- O Globo / Folha de S. Paulo
Eles são apenas normais. Cuidam do expediente e evitam brigas públicas
Tereza Cristina e Luiz Henrique Mandetta são dois ministros de Jair Bolsonaro que abrem a quitanda às seis da manhã com berinjelas para vender e troco para as freguesas. Ela, desde os seus primeiros dias no Ministério da Agricultura. Ele, na Saúde, administrando o problema do coronavírus. Pode-se discordar de algumas de suas ideias, ou mesmo de todas, mas deve-se reconhecer que fazem seus serviços. Ambos pertencem à escola do centroavante Dario (o preferido do general Emílio Médici para a seleção de 1970).

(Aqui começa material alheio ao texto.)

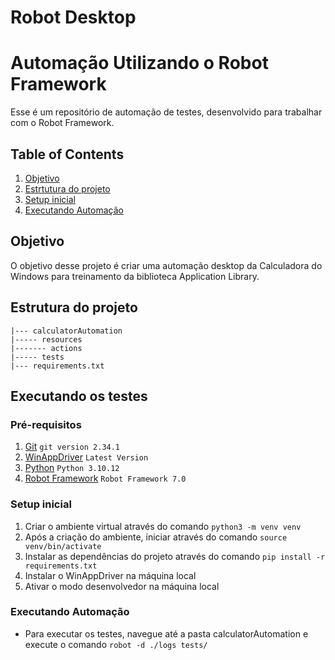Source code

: # Robot Desktop

# Automação Utilizando o Robot Framework

Esse é um repositório de automação de testes, desenvolvido para trabalhar com o Robot Framework.

## Table of Contents

1. [Objetivo](#objetivo)
2. [Estrtutura do projeto](#estrutura-do-projeto)
5. [Setup inicial](#setup-inicial)
6. [Executando Automação](#executando-automação)

## Objetivo

O objetivo desse projeto é criar uma automação desktop da Calculadora do Windows para treinamento da biblioteca Application Library.

## Estrutura do projeto

```
|--- calculatorAutomation
|----- resources
|------- actions
|----- tests
|--- requirements.txt
```

## Executando os testes

### Pré-requisitos

1. [Git](https://git-scm.com/) `git version 2.34.1`
2. [WinAppDriver](https://github.com/microsoft/WinAppDriver) `Latest Version`   
3. [Python](https://www.python.org/) `Python 3.10.12`
4. [Robot Framework](https://robotframework.org/) `Robot Framework 7.0`

### Setup inicial

1. Criar o ambiente virtual através do comando `python3 -m venv venv`
2. Após a criação do ambiente, iniciar através do comando `source venv/bin/activate`
3. Instalar as dependências do projeto através do comando `pip install -r requirements.txt`
4. Instalar o WinAppDriver na máquina local
5. Ativar o modo desenvolvedor na máquina local

### Executando Automação

- Para executar os testes, navegue até a pasta calculatorAutomation e execute o comando `robot -d ./logs tests/`
<p>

Numa época em que se falava muito em problemática, ele informou: “Eu dou a solucionática”.
A biografia e o comportamento de Tereza Cristina e Mandetta são uma aula de política e de administração.

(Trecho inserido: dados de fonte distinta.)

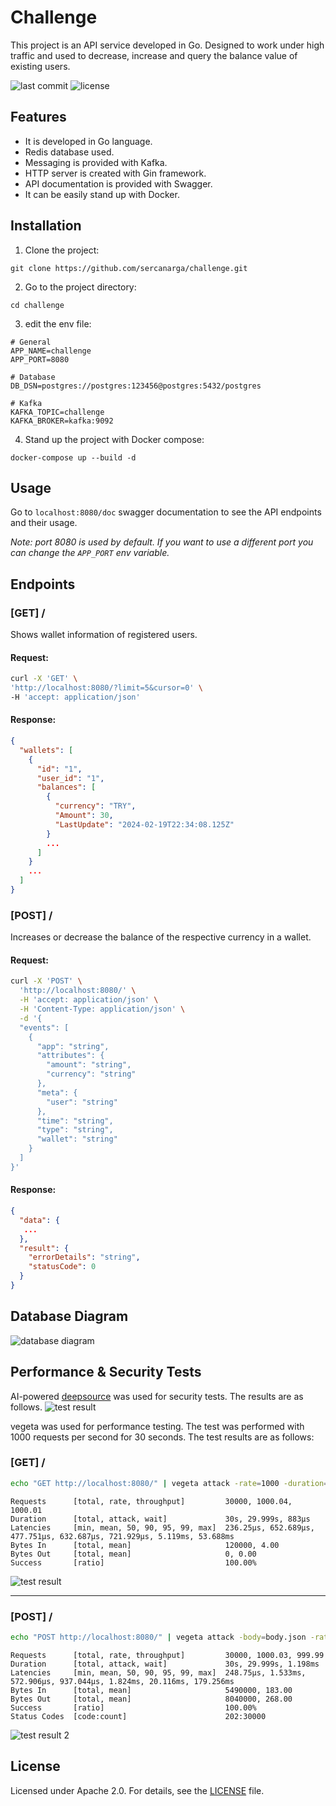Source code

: # Challenge
This project is an API service developed in Go. Designed to work under high traffic and used to decrease, increase and query the balance value of existing users.

![last commit](https://badgen.net/github/last-commit/sercanarga/challenge) ![license](https://badgen.net/github/license/sercanarga/challenge)

## Features
- It is developed in Go language.
- Redis database used.
- Messaging is provided with Kafka.
- HTTP server is created with Gin framework.
- API documentation is provided with Swagger.
- It can be easily stand up with Docker.

## Installation
1. Clone the project:
```
git clone https://github.com/sercanarga/challenge.git
```
2. Go to the project directory:
```
cd challenge
```
3. edit the env file:
```env
# General
APP_NAME=challenge
APP_PORT=8080

# Database
DB_DSN=postgres://postgres:123456@postgres:5432/postgres

# Kafka
KAFKA_TOPIC=challenge
KAFKA_BROKER=kafka:9092
```
4. Stand up the project with Docker compose:
```
docker-compose up --build -d
```

## Usage
Go to `localhost:8080/doc` swagger documentation to see the API endpoints and their usage.

_Note: port 8080 is used by default. If you want to use a different port you can change the `APP_PORT` env variable._

## Endpoints
### [GET] /
Shows wallet information of registered users.

#### Request:
```bash
curl -X 'GET' \
'http://localhost:8080/?limit=5&cursor=0' \
-H 'accept: application/json'
```

#### Response:
```json
{
  "wallets": [
    {
      "id": "1",
      "user_id": "1",
      "balances": [
        {
          "currency": "TRY",
          "Amount": 30,
          "LastUpdate": "2024-02-19T22:34:08.125Z"
        }
        ...
      ]
    }
    ...
  ]
}
```
### [POST] /
Increases or decrease the balance of the respective currency in a wallet.

#### Request:
```bash
curl -X 'POST' \
  'http://localhost:8080/' \
  -H 'accept: application/json' \
  -H 'Content-Type: application/json' \
  -d '{
  "events": [
    {
      "app": "string",
      "attributes": {
        "amount": "string",
        "currency": "string"
      },
      "meta": {
        "user": "string"
      },
      "time": "string",
      "type": "string",
      "wallet": "string"
    }
  ]
}'
```
#### Response:
```json
{
  "data": {
   ...
  },
  "result": {
    "errorDetails": "string",
    "statusCode": 0
  }
}
```

## Database Diagram
![database diagram](https://raw.githubusercontent.com/sercanarga/challenge/main/assets/database.jpg?raw=true)

## Performance & Security Tests
AI-powered [deepsource](https://deepsource.com/) was used for security tests. The results are as follows.
![test result](https://raw.githubusercontent.com/sercanarga/challenge/main/assets/deepsource.jpg?raw=true)

vegeta was used for performance testing. The test was performed with 1000 requests per second for 30 seconds. The test results are as follows:
### [GET] /
```bash
echo "GET http://localhost:8080/" | vegeta attack -rate=1000 -duration=30s | tee results.bin | vegeta report
```
```
Requests      [total, rate, throughput]         30000, 1000.04, 1000.01
Duration      [total, attack, wait]             30s, 29.999s, 883µs
Latencies     [min, mean, 50, 90, 95, 99, max]  236.25µs, 652.689µs, 477.751µs, 632.687µs, 721.929µs, 5.119ms, 53.688ms
Bytes In      [total, mean]                     120000, 4.00
Bytes Out     [total, mean]                     0, 0.00
Success       [ratio]                           100.00%
```
![test result](https://raw.githubusercontent.com/sercanarga/challenge/main/assets/test_result.jpg?raw=true)

---

### [POST] /
```bash
echo "POST http://localhost:8080/" | vegeta attack -body=body.json -rate=1000 -duration=30s | tee results.bin | vegeta report
```
```
Requests      [total, rate, throughput]         30000, 1000.03, 999.99
Duration      [total, attack, wait]             30s, 29.999s, 1.198ms
Latencies     [min, mean, 50, 90, 95, 99, max]  248.75µs, 1.533ms, 572.906µs, 937.044µs, 1.824ms, 20.116ms, 179.256ms
Bytes In      [total, mean]                     5490000, 183.00
Bytes Out     [total, mean]                     8040000, 268.00
Success       [ratio]                           100.00%
Status Codes  [code:count]                      202:30000  
```
![test result 2](https://raw.githubusercontent.com/sercanarga/challenge/main/assets/test_result_2.jpg?raw=true)

## License
Licensed under Apache 2.0. For details, see the [LICENSE](LICENSE) file.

Começando pela biografia. Ela vem da cepa oligárquica dos Corrêa da Costa. Desde a Regência, eles governaram Mato Grosso 11 vezes. Sabe-se lá quando a primeira Corrêa da Costa conseguiu um diploma universitário, mas Tereza Cristina formou-se em Engenharia Agronômica e tocou sua empresa. Mandetta vem de uma cepa neo-oligárquica, primo de senador, de deputado e do prefeito de Campo Grande. Um irmão meteu-se em negócios com o rei do jogo no estado. Ele formou-se em Medicina, é ortopedista, trabalhou em hospitais e dirigiu a Unimed de seu estado.
Os dois foram deputados. A atividade parlamentar obriga a ouvir e negociar. Um deputado pode saber que tem razão e que está sendo contraditado por um larápio ignorante, mas aprende a se comportar como se estivesse diante de Rui Barbosa. O Congresso educa, mesmo não se podendo dizer que o deputado Bolsonaro tenha aprendido muita coisa. Lá, o vencedor tonitruante é um bobo. (Eduardo Cunha ganhou todas, está em Curitiba.)
Esses dois ministros bem-sucedidos trabalharam em rotas diferentes. Ela, costurando por dentro, acalmou os ânimos com a China e reabriu o mercado americano para a carne brasileira. Carrega o piano sabendo que tem agrotrogloditas por perto e um ministro do Meio Ambiente que repete coisas que não deveria nem ouvir.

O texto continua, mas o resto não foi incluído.